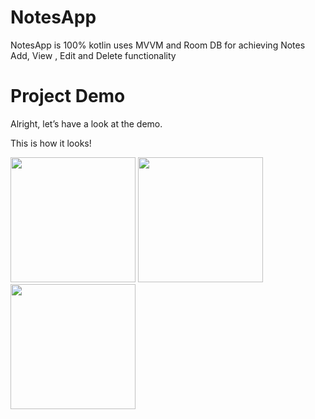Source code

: # NotesApp
NotesApp is 100% kotlin uses MVVM and Room DB for achieving Notes Add, View , Edit and Delete functionality





# Project Demo
Alright, let’s have a look at the demo.

This is how it looks!

<p float="left">
	<img src="https://github.com/manojs27/NotesApp/assets/16115598/2d6f80ad-24fc-4c7e-aae1-64ff776c8286" width="200"/>
	<img src="https://github.com/manojs27/NotesApp/assets/16115598/75413634-14fb-4c99-bd64-ec7bc90b8bd7" width="200"/>
  <img src="https://github.com/manojs27/NotesApp/assets/16115598/b5b6bed0-ae95-45a9-a8f2-1fe87360887d" width="200"/>
</p>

*-*-*

## Your task
Using the material above, return every line that holds the string "https".

## Exercise response
	<img src="https://github.com/manojs27/NotesApp/assets/16115598/2d6f80ad-24fc-4c7e-aae1-64ff776c8286" width="200"/>
	<img src="https://github.com/manojs27/NotesApp/assets/16115598/75413634-14fb-4c99-bd64-ec7bc90b8bd7" width="200"/>
  <img src="https://github.com/manojs27/NotesApp/assets/16115598/b5b6bed0-ae95-45a9-a8f2-1fe87360887d" width="200"/>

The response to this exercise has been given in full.